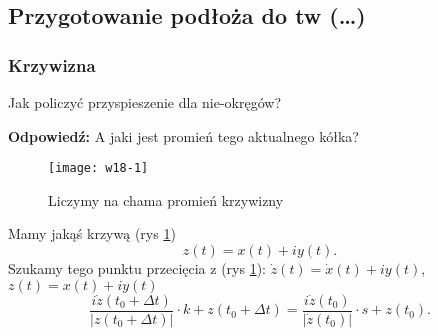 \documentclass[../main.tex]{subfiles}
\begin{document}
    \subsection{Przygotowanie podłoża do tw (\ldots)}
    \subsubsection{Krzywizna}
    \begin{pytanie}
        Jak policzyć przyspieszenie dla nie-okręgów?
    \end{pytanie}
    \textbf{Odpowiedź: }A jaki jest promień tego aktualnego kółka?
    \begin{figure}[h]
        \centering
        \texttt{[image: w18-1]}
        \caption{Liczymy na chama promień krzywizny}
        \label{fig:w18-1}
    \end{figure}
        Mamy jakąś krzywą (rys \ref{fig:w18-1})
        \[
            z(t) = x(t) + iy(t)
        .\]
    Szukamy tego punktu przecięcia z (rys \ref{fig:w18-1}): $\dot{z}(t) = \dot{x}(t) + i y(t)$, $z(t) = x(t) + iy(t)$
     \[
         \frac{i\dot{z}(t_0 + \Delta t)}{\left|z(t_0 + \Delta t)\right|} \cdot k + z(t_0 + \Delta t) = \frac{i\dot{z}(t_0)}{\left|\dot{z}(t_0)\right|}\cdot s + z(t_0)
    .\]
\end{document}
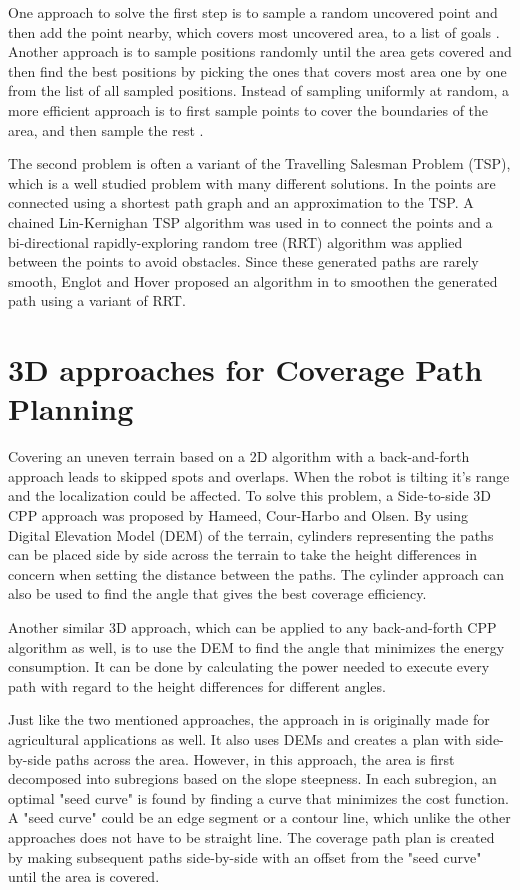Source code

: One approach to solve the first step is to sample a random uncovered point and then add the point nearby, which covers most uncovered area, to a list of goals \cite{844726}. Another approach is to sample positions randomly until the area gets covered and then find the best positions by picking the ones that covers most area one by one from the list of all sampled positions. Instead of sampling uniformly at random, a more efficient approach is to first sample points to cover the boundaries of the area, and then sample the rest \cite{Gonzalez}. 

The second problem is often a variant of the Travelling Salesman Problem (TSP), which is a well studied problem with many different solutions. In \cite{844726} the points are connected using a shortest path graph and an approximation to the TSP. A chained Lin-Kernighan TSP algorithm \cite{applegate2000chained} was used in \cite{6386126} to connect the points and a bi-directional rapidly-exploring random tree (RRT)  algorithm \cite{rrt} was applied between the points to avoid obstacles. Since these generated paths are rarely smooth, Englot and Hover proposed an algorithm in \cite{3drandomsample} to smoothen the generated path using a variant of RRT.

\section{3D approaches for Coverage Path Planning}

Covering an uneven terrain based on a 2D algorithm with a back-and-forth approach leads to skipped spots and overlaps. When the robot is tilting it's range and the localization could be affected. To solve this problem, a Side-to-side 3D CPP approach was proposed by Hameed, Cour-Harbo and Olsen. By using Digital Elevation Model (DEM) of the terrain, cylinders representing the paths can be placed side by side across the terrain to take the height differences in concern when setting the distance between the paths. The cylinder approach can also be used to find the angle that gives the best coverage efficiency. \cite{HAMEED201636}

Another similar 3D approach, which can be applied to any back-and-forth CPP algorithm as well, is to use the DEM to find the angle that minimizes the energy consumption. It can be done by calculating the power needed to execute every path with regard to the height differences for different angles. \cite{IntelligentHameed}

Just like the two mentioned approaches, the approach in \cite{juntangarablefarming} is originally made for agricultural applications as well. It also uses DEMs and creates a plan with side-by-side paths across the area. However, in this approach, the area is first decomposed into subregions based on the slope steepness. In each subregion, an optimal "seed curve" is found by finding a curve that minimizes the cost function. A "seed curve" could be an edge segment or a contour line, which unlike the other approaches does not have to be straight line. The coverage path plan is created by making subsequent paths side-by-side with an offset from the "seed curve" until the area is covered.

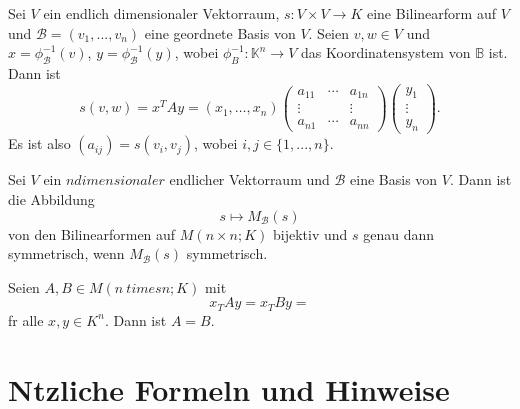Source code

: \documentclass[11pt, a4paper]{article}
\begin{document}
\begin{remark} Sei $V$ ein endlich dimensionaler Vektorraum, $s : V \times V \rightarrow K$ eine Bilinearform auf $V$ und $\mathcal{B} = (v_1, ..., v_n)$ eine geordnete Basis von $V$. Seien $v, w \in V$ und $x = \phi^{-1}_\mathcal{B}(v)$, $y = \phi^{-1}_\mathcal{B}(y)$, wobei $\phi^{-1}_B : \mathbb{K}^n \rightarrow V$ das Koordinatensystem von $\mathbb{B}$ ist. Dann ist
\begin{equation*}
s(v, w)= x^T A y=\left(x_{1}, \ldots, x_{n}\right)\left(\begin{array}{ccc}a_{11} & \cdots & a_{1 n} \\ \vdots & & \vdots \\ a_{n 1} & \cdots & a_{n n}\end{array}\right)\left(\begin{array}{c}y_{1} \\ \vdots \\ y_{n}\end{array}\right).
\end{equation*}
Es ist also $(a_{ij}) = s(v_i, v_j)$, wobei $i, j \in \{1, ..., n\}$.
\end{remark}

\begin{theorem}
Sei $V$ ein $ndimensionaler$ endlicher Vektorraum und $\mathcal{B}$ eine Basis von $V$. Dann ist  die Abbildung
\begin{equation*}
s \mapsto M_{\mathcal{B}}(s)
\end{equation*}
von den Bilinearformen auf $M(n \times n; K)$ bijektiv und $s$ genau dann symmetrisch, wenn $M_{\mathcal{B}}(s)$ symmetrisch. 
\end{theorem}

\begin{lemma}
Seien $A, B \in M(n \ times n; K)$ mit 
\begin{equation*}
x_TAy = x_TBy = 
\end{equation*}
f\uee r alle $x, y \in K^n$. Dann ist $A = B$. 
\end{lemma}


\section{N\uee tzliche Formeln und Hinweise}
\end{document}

• [EXERCISE DIRECTIONS]:
Collect the lines of the records that include the string "tego".

• [RESULT OF THE TASK]:
    \textbf{Odpowiedź: }A jaki jest promień tego aktualnego kółka?
    Szukamy tego punktu przecięcia z (rys \ref{fig:w18-1}): $\dot{z}(t) = \dot{x}(t) + i y(t)$, $z(t) = x(t) + iy(t)$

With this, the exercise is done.